[Records from a dataset]
((
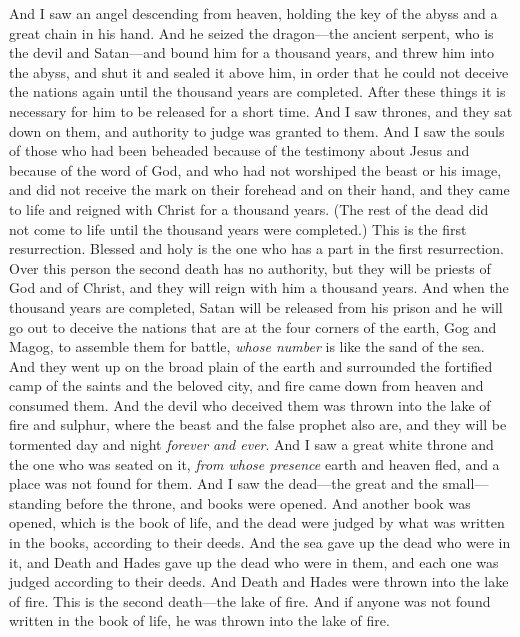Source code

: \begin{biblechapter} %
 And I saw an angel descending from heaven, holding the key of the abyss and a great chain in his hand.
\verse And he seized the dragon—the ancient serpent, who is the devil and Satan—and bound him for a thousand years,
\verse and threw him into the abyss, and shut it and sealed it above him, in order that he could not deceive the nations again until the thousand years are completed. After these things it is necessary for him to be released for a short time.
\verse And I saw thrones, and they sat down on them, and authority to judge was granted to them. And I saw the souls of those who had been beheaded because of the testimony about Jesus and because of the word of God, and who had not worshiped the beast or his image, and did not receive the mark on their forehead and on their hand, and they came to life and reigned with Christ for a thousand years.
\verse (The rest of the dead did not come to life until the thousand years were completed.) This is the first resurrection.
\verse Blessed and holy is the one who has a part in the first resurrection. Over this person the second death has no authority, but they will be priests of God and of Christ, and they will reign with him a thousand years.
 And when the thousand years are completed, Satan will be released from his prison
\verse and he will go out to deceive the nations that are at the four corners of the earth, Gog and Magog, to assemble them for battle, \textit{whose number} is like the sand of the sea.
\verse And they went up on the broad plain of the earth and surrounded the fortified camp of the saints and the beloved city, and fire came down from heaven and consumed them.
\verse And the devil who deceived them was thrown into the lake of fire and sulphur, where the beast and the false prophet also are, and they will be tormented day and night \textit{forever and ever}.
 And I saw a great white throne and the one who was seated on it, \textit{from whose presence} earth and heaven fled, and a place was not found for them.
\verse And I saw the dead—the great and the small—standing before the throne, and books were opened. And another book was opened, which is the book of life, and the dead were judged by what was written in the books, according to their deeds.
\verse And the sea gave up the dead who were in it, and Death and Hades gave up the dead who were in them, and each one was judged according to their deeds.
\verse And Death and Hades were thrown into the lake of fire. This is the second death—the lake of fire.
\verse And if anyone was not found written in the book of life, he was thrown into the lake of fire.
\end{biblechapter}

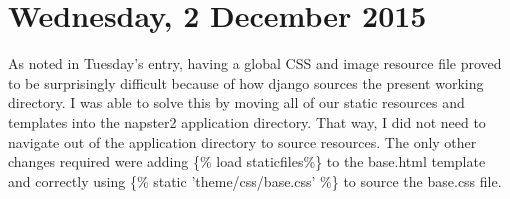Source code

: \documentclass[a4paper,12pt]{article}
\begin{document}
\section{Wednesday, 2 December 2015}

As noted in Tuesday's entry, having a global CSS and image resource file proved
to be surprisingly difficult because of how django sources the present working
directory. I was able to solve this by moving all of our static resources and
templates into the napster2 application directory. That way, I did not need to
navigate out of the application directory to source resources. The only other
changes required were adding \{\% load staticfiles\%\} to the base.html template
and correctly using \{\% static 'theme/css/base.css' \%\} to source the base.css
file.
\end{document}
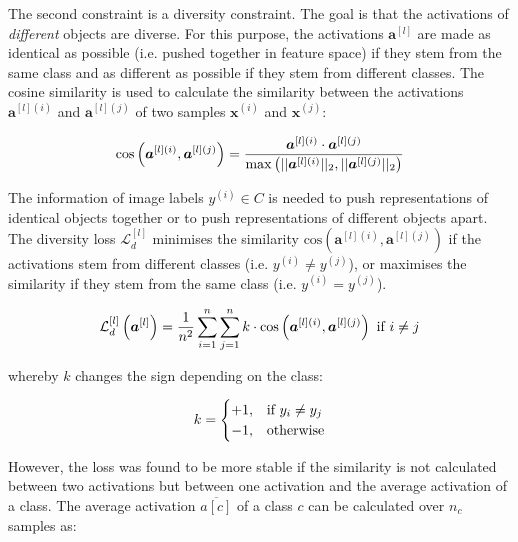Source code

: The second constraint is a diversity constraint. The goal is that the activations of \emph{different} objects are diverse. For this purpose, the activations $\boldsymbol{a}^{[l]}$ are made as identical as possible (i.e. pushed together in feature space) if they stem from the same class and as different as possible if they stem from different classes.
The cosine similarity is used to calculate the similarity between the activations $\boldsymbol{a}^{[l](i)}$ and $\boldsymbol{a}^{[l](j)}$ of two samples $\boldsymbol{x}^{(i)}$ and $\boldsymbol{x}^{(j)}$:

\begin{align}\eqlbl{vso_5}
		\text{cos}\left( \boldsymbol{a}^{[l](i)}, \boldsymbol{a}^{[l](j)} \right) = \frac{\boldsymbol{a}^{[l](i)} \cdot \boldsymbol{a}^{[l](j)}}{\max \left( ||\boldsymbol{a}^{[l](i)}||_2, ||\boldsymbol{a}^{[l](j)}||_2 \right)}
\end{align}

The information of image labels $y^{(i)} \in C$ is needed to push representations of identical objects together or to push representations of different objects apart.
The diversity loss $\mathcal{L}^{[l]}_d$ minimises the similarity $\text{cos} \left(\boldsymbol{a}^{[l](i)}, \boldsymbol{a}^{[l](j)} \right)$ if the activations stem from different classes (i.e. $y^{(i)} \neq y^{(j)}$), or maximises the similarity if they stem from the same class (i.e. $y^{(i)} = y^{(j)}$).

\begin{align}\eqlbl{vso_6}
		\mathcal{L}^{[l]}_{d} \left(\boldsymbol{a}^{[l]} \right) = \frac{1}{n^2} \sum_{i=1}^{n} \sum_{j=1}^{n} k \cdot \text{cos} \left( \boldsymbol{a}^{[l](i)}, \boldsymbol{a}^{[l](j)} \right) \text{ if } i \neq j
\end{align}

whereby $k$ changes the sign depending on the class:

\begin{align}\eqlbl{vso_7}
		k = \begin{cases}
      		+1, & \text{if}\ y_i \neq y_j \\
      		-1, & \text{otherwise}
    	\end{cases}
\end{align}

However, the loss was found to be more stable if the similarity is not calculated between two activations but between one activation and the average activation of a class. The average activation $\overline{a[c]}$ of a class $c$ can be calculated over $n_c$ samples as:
))
- PROMPT -
Print the entries above word for word, without pictures.

- WRITTEN REPLY -
Source code

: \begin{biblechapter} %
 And I saw an angel descending from heaven, holding the key of the abyss and a great chain in his hand.
\verse And he seized the dragon—the ancient serpent, who is the devil and Satan—and bound him for a thousand years,
\verse and threw him into the abyss, and shut it and sealed it above him, in order that he could not deceive the nations again until the thousand years are completed. After these things it is necessary for him to be released for a short time.
\verse And I saw thrones, and they sat down on them, and authority to judge was granted to them. And I saw the souls of those who had been beheaded because of the testimony about Jesus and because of the word of God, and who had not worshiped the beast or his image, and did not receive the mark on their forehead and on their hand, and they came to life and reigned with Christ for a thousand years.
\verse (The rest of the dead did not come to life until the thousand years were completed.) This is the first resurrection.
\verse Blessed and holy is the one who has a part in the first resurrection. Over this person the second death has no authority, but they will be priests of God and of Christ, and they will reign with him a thousand years.
 And when the thousand years are completed, Satan will be released from his prison
\verse and he will go out to deceive the nations that are at the four corners of the earth, Gog and Magog, to assemble them for battle, \textit{whose number} is like the sand of the sea.
\verse And they went up on the broad plain of the earth and surrounded the fortified camp of the saints and the beloved city, and fire came down from heaven and consumed them.
\verse And the devil who deceived them was thrown into the lake of fire and sulphur, where the beast and the false prophet also are, and they will be tormented day and night \textit{forever and ever}.
 And I saw a great white throne and the one who was seated on it, \textit{from whose presence} earth and heaven fled, and a place was not found for them.
\verse And I saw the dead—the great and the small—standing before the throne, and books were opened. And another book was opened, which is the book of life, and the dead were judged by what was written in the books, according to their deeds.
\verse And the sea gave up the dead who were in it, and Death and Hades gave up the dead who were in them, and each one was judged according to their deeds.
\verse And Death and Hades were thrown into the lake of fire. This is the second death—the lake of fire.
\verse And if anyone was not found written in the book of life, he was thrown into the lake of fire.
\end{biblechapter}

Source code

: \documentclass[a4paper,12pt]{article}
\begin{document}
\section{Wednesday, 2 December 2015}

As noted in Tuesday's entry, having a global CSS and image resource file proved
to be surprisingly difficult because of how django sources the present working
directory. I was able to solve this by moving all of our static resources and
templates into the napster2 application directory. That way, I did not need to
navigate out of the application directory to source resources. The only other
changes required were adding \{\% load staticfiles\%\} to the base.html template
and correctly using \{\% static 'theme/css/base.css' \%\} to source the base.css
file.
\end{document}
Source code

: The second constraint is a diversity constraint. The goal is that the activations of \emph{different} objects are diverse. For this purpose, the activations $\boldsymbol{a}^{[l]}$ are made as identical as possible (i.e. pushed together in feature space) if they stem from the same class and as different as possible if they stem from different classes.
The cosine similarity is used to calculate the similarity between the activations $\boldsymbol{a}^{[l](i)}$ and $\boldsymbol{a}^{[l](j)}$ of two samples $\boldsymbol{x}^{(i)}$ and $\boldsymbol{x}^{(j)}$:

\begin{align}\eqlbl{vso_5}
		\text{cos}\left( \boldsymbol{a}^{[l](i)}, \boldsymbol{a}^{[l](j)} \right) = \frac{\boldsymbol{a}^{[l](i)} \cdot \boldsymbol{a}^{[l](j)}}{\max \left( ||\boldsymbol{a}^{[l](i)}||_2, ||\boldsymbol{a}^{[l](j)}||_2 \right)}
\end{align}

The information of image labels $y^{(i)} \in C$ is needed to push representations of identical objects together or to push representations of different objects apart.
The diversity loss $\mathcal{L}^{[l]}_d$ minimises the similarity $\text{cos} \left(\boldsymbol{a}^{[l](i)}, \boldsymbol{a}^{[l](j)} \right)$ if the activations stem from different classes (i.e. $y^{(i)} \neq y^{(j)}$), or maximises the similarity if they stem from the same class (i.e. $y^{(i)} = y^{(j)}$).

\begin{align}\eqlbl{vso_6}
		\mathcal{L}^{[l]}_{d} \left(\boldsymbol{a}^{[l]} \right) = \frac{1}{n^2} \sum_{i=1}^{n} \sum_{j=1}^{n} k \cdot \text{cos} \left( \boldsymbol{a}^{[l](i)}, \boldsymbol{a}^{[l](j)} \right) \text{ if } i \neq j
\end{align}

whereby $k$ changes the sign depending on the class:

\begin{align}\eqlbl{vso_7}
		k = \begin{cases}
      		+1, & \text{if}\ y_i \neq y_j \\
      		-1, & \text{otherwise}
    	\end{cases}
\end{align}

However, the loss was found to be more stable if the similarity is not calculated between two activations but between one activation and the average activation of a class. The average activation $\overline{a[c]}$ of a class $c$ can be calculated over $n_c$ samples as:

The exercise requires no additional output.